Mais nous avons surtout retrouvé le pape idéologue, car, soyons honnêtes, il n’a rien dit de nouveau à Marseille sur la question des migrations, cherchant seulement à frapper les esprits, par l’intermédiaire des médias mainstream, en recourant à la surenchère verbale.  Il a ainsi recouru au double langage quand il souhaite que les pays européens « assure[nt] en fonction des possibilités de chacun, un grand nombre d’entrées légales et régulières, durables » (les « possibilités » sont donc balayées aussitôt qu’évoquées) — en sus des entrées illégales ? Elles existeront toujours. Il a également montré une vision naïve d’une Mare nostrum qui ne fut un havre de paix (ou presque) que lorsqu’elle fut une mer impériale. C’est parce qu’elle est devenue la mer intérieure (« notre mer ») de l’Empire romain qu’elle put être « le berceau de lacivilisation ». Et favoriser notamment, du moins un temps, l’extension du christianisme. Autrement, elle fut toujours la mer des conflits, des pirates, des invasions, la présence française dans une partie de l’Afrique du Nord calmant un temps certaines ardeurs et certains appétits belliqueux. Incohérence, aussi, ou aveuglement, plus que double langage, quand il dénonce à juste titre « les trafics odieux » des migrants mais donne sa caution morale aux ONG qui, en étant complices des passeurs, entretiennent, par l’appel d’air qu’elles provoquent, ces trafics et sont en grande partie responsables du fait que la Méditerranée soit devenue « Mare mortuum », un « immense cimetière ». Comment peut-on à la fois dénoncer un phénomène et en saluer les causes ? Tout simplement, parce que ce pape, qui n’a pas de mots assez durs pour les « nationalismes belliqueux », considère que « le phénomène migratoire » est devenu « un fait de notre temps ».  En quelque sorte, nous assistons à un accouchement douloureux, comme tous les accouchements, de l’histoire. Pour le pape François, il y a un sens de l’histoire, au sens où l’entendent les progressistes. En revanche, pas un mot sur la misère morale, culturelle et économique grandissante de ceux qui vivent dans une Europe paraît-il « opulente » — qui fréquente le pape ? Les gilets jaunes ? — La précarité ne touche pas que les migrants dans leur pays d’origine.

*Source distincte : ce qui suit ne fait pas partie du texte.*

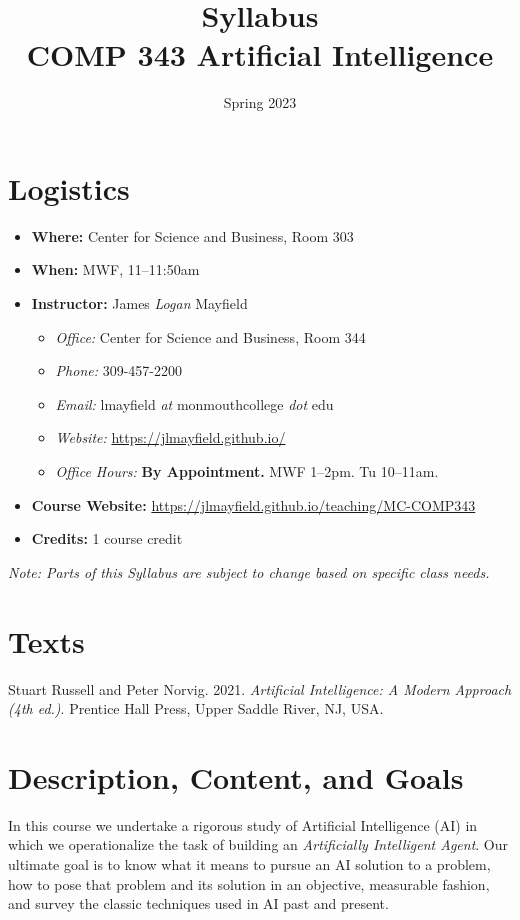 \documentclass[10pt]{article}
\title{Syllabus \\ COMP 343 Artificial Intelligence}
\author{}
\date{Spring 2023}
\begin{document}
\maketitle

\section{Logistics}
\begin{itemize}
\item \textbf{Where: } Center for Science and Business, Room 303
\item \textbf{When: } MWF,  11--11:50am
\item \textbf{Instructor:} James \textit{Logan} Mayfield
\begin{itemize}
\item \textit{Office: } Center for Science and Business, Room 344
\item \textit{Phone: } 309-457-2200 %
\item \textit{Email: } lmayfield \textit{at} monmouthcollege \textit{dot} edu
\item \textit{Website: } \url{https://jlmayfield.github.io/}
\item \textit{Office Hours: } \textbf{By Appointment.} MWF 1--2pm. Tu 10--11am.
\end{itemize}
\item \textbf{Course Website: } \url{https://jlmayfield.github.io/teaching/MC-COMP343}
\item \textbf{Credits: } 1 course credit
\end{itemize}
\emph{Note: Parts of this Syllabus are subject to change based on specific class needs.}

\section{Texts}

\noindent Stuart Russell and Peter Norvig. 2021. \textit{Artificial Intelligence: A Modern Approach (4th ed.)}. Prentice Hall Press, Upper Saddle River, NJ, USA\@.

\section{Description, Content, and Goals}

In this course we undertake a rigorous study of Artificial Intelligence (AI) in which we
operationalize the task of building an \textit{Artificially Intelligent Agent}. Our
ultimate goal is to know what it means to pursue an AI solution to a problem, how
to pose that problem and its solution in an objective, measurable fashion, and
survey the classic techniques used in AI past and present.
\end{document}
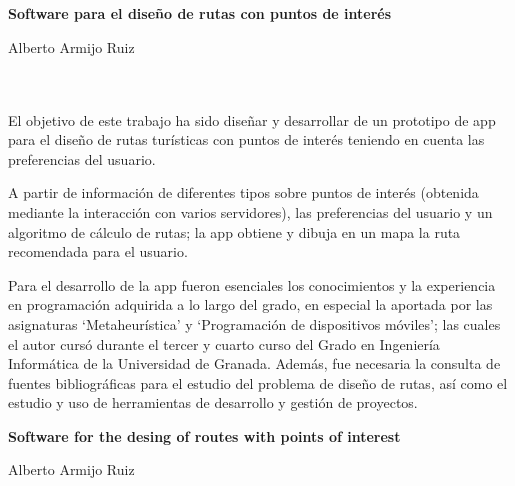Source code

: \chapter*{}




\cleardoublepage
\thispagestyle{empty}

\begin{center}
	{\large\bfseries Software para el diseño de rutas con 
		puntos de interés}\\
\end{center}
\begin{center}
	Alberto Armijo Ruiz\\
\end{center}
\\

\vspace{0.7cm}
\\

El objetivo de este trabajo ha sido diseñar y desarrollar de un prototipo de app para el diseño de rutas turísticas con puntos de interés teniendo en cuenta las preferencias del usuario.\newline

A partir de información de diferentes tipos sobre puntos de interés (obtenida mediante la interacción con varios servidores), las preferencias del usuario y un algoritmo de cálculo de rutas; la app obtiene y dibuja en un mapa la ruta recomendada para el usuario.\newline

Para el desarrollo de la app fueron esenciales los conocimientos y la experiencia en programación adquirida a lo largo del grado, en especial la aportada por las asignaturas \enquote*{Metaheurística} y \enquote*{Programación de dispositivos móviles}; las cuales el autor cursó durante el tercer y cuarto curso del Grado en Ingeniería Informática de la Universidad de Granada. Además, fue necesaria la consulta de fuentes bibliográficas para el estudio del problema de diseño de rutas, así como el estudio y uso de herramientas de desarrollo y gestión de proyectos. 

\cleardoublepage


\thispagestyle{empty}


\begin{center}
{\large\bfseries Software for the desing of routes with points of interest}\\
\end{center}
\begin{center}
Alberto Armijo Ruiz\\
\end{center}

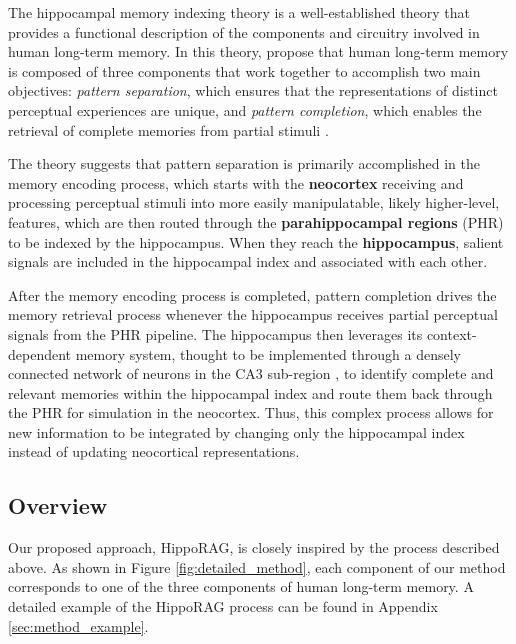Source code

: \documentclass{article}
\begin{document}
The hippocampal memory indexing theory \cite{21Teyler1986TheHM} is a well-established theory that provides a functional description of the components and circuitry involved in human long-term memory.
In this theory, \citet{21Teyler1986TheHM} propose that human long-term memory is composed of three components that work together to accomplish two main objectives: \textit{pattern separation}, which ensures that the representations of distinct perceptual experiences are unique, and \textit{pattern completion}, which enables the retrieval of complete memories from partial stimuli \cite{19Eichenbaum2000ACS,20Teyler2007TheHI}.

The theory suggests that pattern separation is primarily accomplished in the memory encoding process, which starts with the \textbf{neocortex} receiving and processing perceptual stimuli into more easily manipulatable, likely higher-level, features, which are then routed through the \textbf{parahippocampal regions} (PHR) to be indexed by the hippocampus. 
When they reach the \textbf{hippocampus}, salient signals are included in the hippocampal index and associated with each other.

After the memory encoding process is completed, pattern completion drives the memory retrieval process whenever the hippocampus receives partial perceptual signals from the PHR pipeline. 
The hippocampus then leverages its context-dependent memory system, thought to be implemented through a densely connected network of neurons in the CA3 sub-region \cite{20Teyler2007TheHI}, to identify complete and relevant memories within the hippocampal index and route them back through the PHR for simulation in the neocortex. 
Thus, this complex process allows for new information to be integrated by changing only the hippocampal index instead of updating neocortical representations. 

\subsection{Overview}
\label{subsec:method overview}

Our proposed approach, HippoRAG, is closely inspired by the process described above. As shown in Figure \ref{fig:detailed_method}, each component of our method corresponds to one of the three components of human long-term memory. A detailed example of the HippoRAG process can be found in Appendix \ref{sec:method_example}.
\end{document}
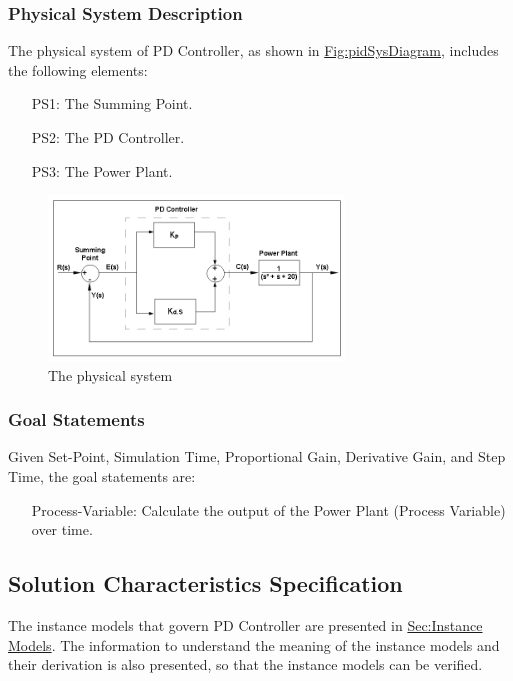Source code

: \documentclass[12pt]{article}
\begin{document}
\subsubsection{Physical System Description}
\label{Sec:PhysSyst}
The physical system of PD Controller, as shown in \hyperref[Figure:pidSysDiagram]{Fig:pidSysDiagram}, includes the following elements:

\begin{itemize}
\item[PS1:]{The Summing Point.}
\item[PS2:]{The PD Controller.}
\item[PS3:]{The Power Plant.}
\end{itemize}
\begin{figure}
\begin{center}
\includegraphics[width=0.7\textwidth]{../../../datafiles/PDController/Fig_PDController.png}
\caption{The physical system}
\label{Figure:pidSysDiagram}
\end{center}
\end{figure}
\subsubsection{Goal Statements}
\label{Sec:GoalStmt}
Given Set-Point, Simulation Time, Proportional Gain, Derivative Gain, and Step Time, the goal statements are:

\begin{itemize}
\item[Process-Variable:\phantomsection\label{processVariable}]{Calculate the output of the Power Plant (Process Variable) over time.}
\end{itemize}
\subsection{Solution Characteristics Specification}
\label{Sec:SolCharSpec}
The instance models that govern PD Controller are presented in \hyperref[Sec:IMs]{Sec:Instance Models}. The information to understand the meaning of the instance models and their derivation is also presented, so that the instance models can be verified.
\end{document}
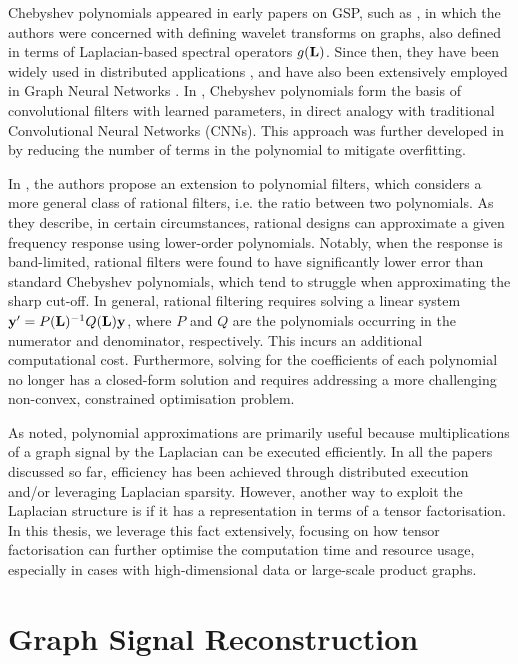 Chebyshev polynomials appeared in early papers on GSP, such as \citep{Hammond2011}, in which the authors were concerned with defining wavelet transforms on graphs, also defined in terms of Laplacian-based spectral operators $g(\mathbf{L})$. Since then, they have been widely used in distributed applications \citep{Shuman2018}, and have also been extensively employed in Graph Neural Networks \citep{Gama2020}. In \cite{Defferrard2017}, Chebyshev polynomials form the basis of convolutional filters with learned parameters, in direct analogy with traditional Convolutional Neural Networks (CNNs). This approach was further developed in \cite{Kipf2017} by reducing the number of terms in the polynomial to mitigate overfitting.

In \cite{Rimleanscaia2020, Tseng2020}, the authors propose an extension to polynomial filters, which considers a more general class of rational filters, i.e. the ratio between two polynomials. As they describe, in certain circumstances, rational designs can approximate a given frequency response using lower-order polynomials. Notably, when the response is band-limited, rational filters were found to have significantly lower error than standard Chebyshev polynomials, which tend to struggle when approximating the sharp cut-off. In general, rational filtering requires solving a linear system $\mathbf{y}' = P(\mathbf{L})^{-1} Q(\mathbf{L}) \mathbf{y}$, where $P$ and $Q$ are the polynomials occurring in the numerator and denominator, respectively. This incurs an additional computational cost. Furthermore, solving for the coefficients of each polynomial no longer has a closed-form solution and requires addressing a more challenging non-convex, constrained optimisation problem.

As noted, polynomial approximations are primarily useful because multiplications of a graph signal by the Laplacian can be executed efficiently. In all the papers discussed so far, efficiency has been achieved through distributed execution and/or leveraging Laplacian sparsity. However, another way to exploit the Laplacian structure is if it has a representation in terms of a tensor factorisation. In this thesis, we leverage this fact extensively, focusing on how tensor factorisation can further optimise the computation time and resource usage, especially in cases with high-dimensional data or large-scale product graphs.


\section{Graph Signal Reconstruction}

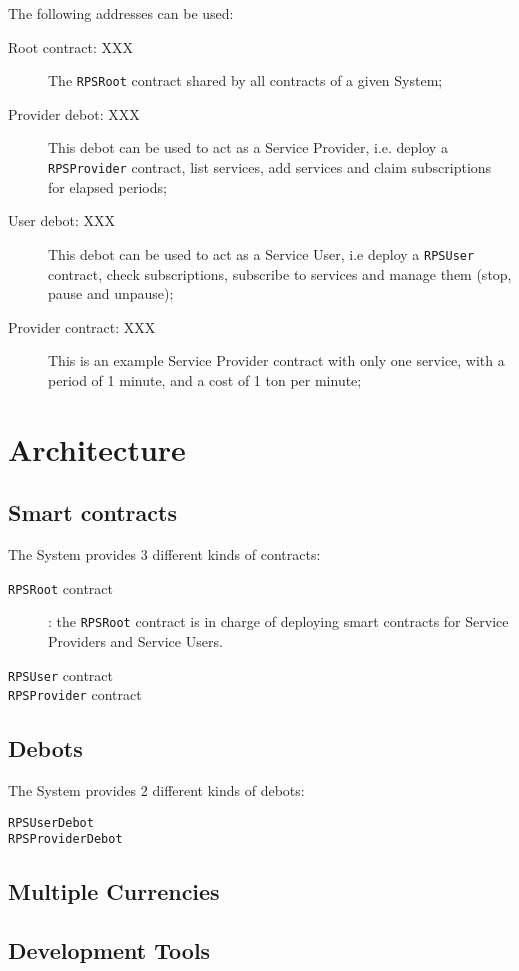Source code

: \documentclass[10pt,a4paper]{article}
\begin{document}
The following addresses can be used:
\begin{description}
  \item[Root contract: XXX] The {\tt RPSRoot} contract shared by all
    contracts of a given System;
  \item[Provider debot: XXX] This debot can be used to act as a
    Service Provider, i.e. deploy a {\tt RPSProvider} contract, list
    services, add services and claim subscriptions for elapsed
    periods;
  \item[User debot: XXX] This debot can be used to act as a Service
    User, i.e deploy a {\tt RPSUser} contract, check subscriptions,
    subscribe to services and manage them (stop, pause and unpause);
  \item[Provider contract: XXX] This is an example Service Provider
    contract with only one service, with a period of 1 minute, and a
    cost of 1 ton per minute;
    
\end{description}
    
\section{Architecture}

\subsection{Smart contracts}

The System provides 3 different kinds of contracts:
\begin{description}
\item[{\tt RPSRoot} contract]: the {\tt RPSRoot} contract is in charge
  of deploying smart contracts for Service Providers and Service
  Users.
\item[{\tt RPSUser} contract]
\item[{\tt RPSProvider} contract]
\end{description}

\subsection{Debots}

The System provides 2 different kinds of debots:

\begin{description}
\item[{\tt RPSUserDebot}]
\item[{\tt RPSProviderDebot}]
\end{description}

\subsection{Multiple Currencies}

\subsection{Development Tools}
\end{document}
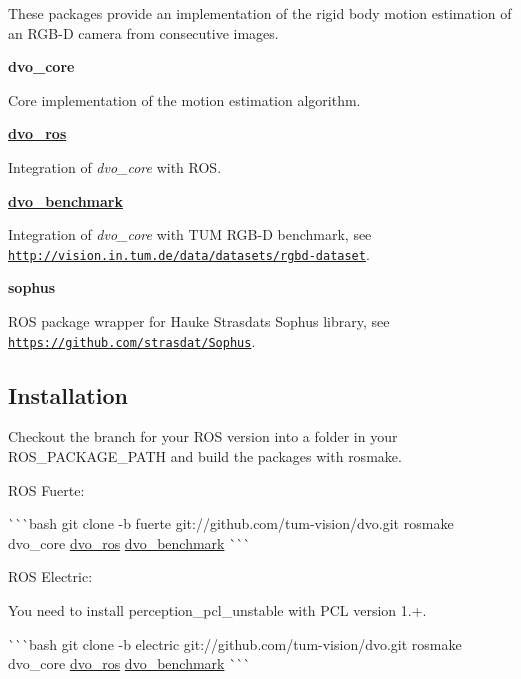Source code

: These packages provide an implementation of the rigid body motion estimation of an R\+G\+B-\/D camera from consecutive images.


\begin{DoxyItemize}
\item {\bfseries dvo\+\_\+core}

Core implementation of the motion estimation algorithm.
\item {\bfseries \mbox{\hyperlink{namespacedvo__ros}{dvo\+\_\+ros}}}

Integration of {\itshape dvo\+\_\+core} with R\+OS.
\item {\bfseries \mbox{\hyperlink{namespacedvo__benchmark}{dvo\+\_\+benchmark}}}

Integration of {\itshape dvo\+\_\+core} with T\+UM R\+G\+B-\/D benchmark, see \href{http://vision.in.tum.de/data/datasets/rgbd-dataset}{\tt http\+://vision.\+in.\+tum.\+de/data/datasets/rgbd-\/dataset}.
\item {\bfseries sophus}

R\+OS package wrapper for Hauke Strasdat\textquotesingle{}s Sophus library, see \href{https://github.com/strasdat/Sophus}{\tt https\+://github.\+com/strasdat/\+Sophus}.
\end{DoxyItemize}

\subsection*{Installation}

Checkout the branch for your R\+OS version into a folder in your {\ttfamily R\+O\+S\+\_\+\+P\+A\+C\+K\+A\+G\+E\+\_\+\+P\+A\+TH} and build the packages with {\ttfamily rosmake}.


\begin{DoxyItemize}
\item R\+OS Fuerte\+:

\`{}\`{}\`{}bash git clone -\/b fuerte git\+://github.com/tum-\/vision/dvo.\+git rosmake dvo\+\_\+core \mbox{\hyperlink{namespacedvo__ros}{dvo\+\_\+ros}} \mbox{\hyperlink{namespacedvo__benchmark}{dvo\+\_\+benchmark}} \`{}\`{}\`{}
\item R\+OS Electric\+:

You need to install {\ttfamily perception\+\_\+pcl\+\_\+unstable} with P\+CL version 1.+.

\`{}\`{}\`{}bash git clone -\/b electric git\+://github.com/tum-\/vision/dvo.\+git rosmake dvo\+\_\+core \mbox{\hyperlink{namespacedvo__ros}{dvo\+\_\+ros}} \mbox{\hyperlink{namespacedvo__benchmark}{dvo\+\_\+benchmark}} \`{}\`{}\`{}
\end{DoxyItemize}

En diluant le message évangélique dans le cosmopolitisme, en faisant du même coup du village mondial la préfiguration de la Jérusalem céleste, le pape fait un beau cadeau au mondialisme, qui repose sur un matérialisme pernicieux et dévastateur : celui du consumérisme, ce « rêve » — le rêve est-il devenu une vertu chrétienne ? — qu’espèrent venir réaliser les « migrants » dans l’Europe prétendument opulente. Car, esthète, François est également utopiste : pour lui « la communauté des nations » que l’immigration favorise est bien un « rêve ». 

Le pape a tenu également à rendre hommage aux victimes de l’attentat de Nice. Il a été réalisé par un Tunisien qui avait réalisé son « rêve » de venir en France.